Steve Carell, seen here in 'Dinner For Schmucks,' has two movies in release this July and recently sat down with HItFix to discuss them.

Credit: Paramount/Dreamworks

The M/C Interview: Steve Carell is a despicable schmuck, and we love it

With two movies in theaters this month, the comic performer is flying high

When I posted the first of my two recent conversations with Steve Carell the other day, I mentioned that we actually had that conversation face-to-face at the Four Seasons in Beverly Hills.  It's a beautiful hotel, commonly used by the studios for the various press days we participate in, and typically I would have just waited there so I could have the second conversation with Carell in person.

I had to run home, though, so when I did call in for the interview, he answered the phone already laughing.

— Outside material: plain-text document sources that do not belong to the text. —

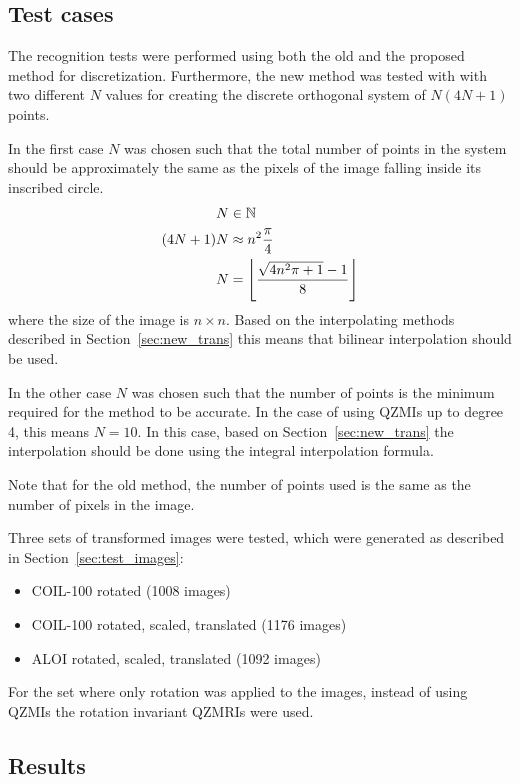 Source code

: \subsection{Test cases}
The recognition tests were performed using both the old and the proposed method for discretization. Furthermore, the new method was tested with with two different $N$ values for creating the discrete orthogonal system of $N(4N + 1)$ %
points.

In the first case $N$ was chosen such that the total number of points in the system should be approximately the same as the pixels of the image falling inside its inscribed circle.
\begin{gather*}
    \begin{split}
    N &\in \mathbb{N} \\
    (4N + 1)N &\approx n^2\frac{\pi}{4} \\
    N &= \left\lfloor \frac{\sqrt{4n^2\pi + 1} - 1}{8}\right\rfloor
    \end{split}
\end{gather*}
where the size of the image is $n \times n$. Based on the interpolating methods described in Section~\ref{sec:new_trans} this means that bilinear interpolation should be used.

In the other case $N$ was chosen such that the number of points is the minimum required for the method to be accurate. In the case of using QZMIs up to degree 4, this means $N = 10$. %
In this case, based on Section~\ref{sec:new_trans} the interpolation should be done using the integral interpolation formula.

Note that for the old method, the number of points used is the same as the number of pixels in the image.

Three sets of transformed images were tested, which were generated as described in Section~\ref{sec:test_images}:
\begin{itemize}
    \item COIL-100 rotated (1008 images)
    \item COIL-100 rotated, scaled, translated (1176 images)
    \item ALOI rotated, scaled, translated (1092 images)
\end{itemize} 
For the set where only rotation was applied to the images, instead of using QZMIs the rotation invariant QZMRIs were used.

\subsection{Results}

Steve Carell:  So... you couldn't take it anymore, could you?

Drew:  Nope.

SC:  Pure torture, isn't it?

Drew:  Oh, it was unbearable.  I mean, how can you stand it?  It’s luxurious and it's nice and there's room service.  Oh, my God.

SC:  (laughs)
 
Drew:  Yeah, I saw Craig Robinson downstairs as I was leaving.
 
SC:  Oh, how is he doing?
 
Drew:  He was out front, getting ready for the “Hot Tub Time Machine” Playboy Mansion party tonight, so...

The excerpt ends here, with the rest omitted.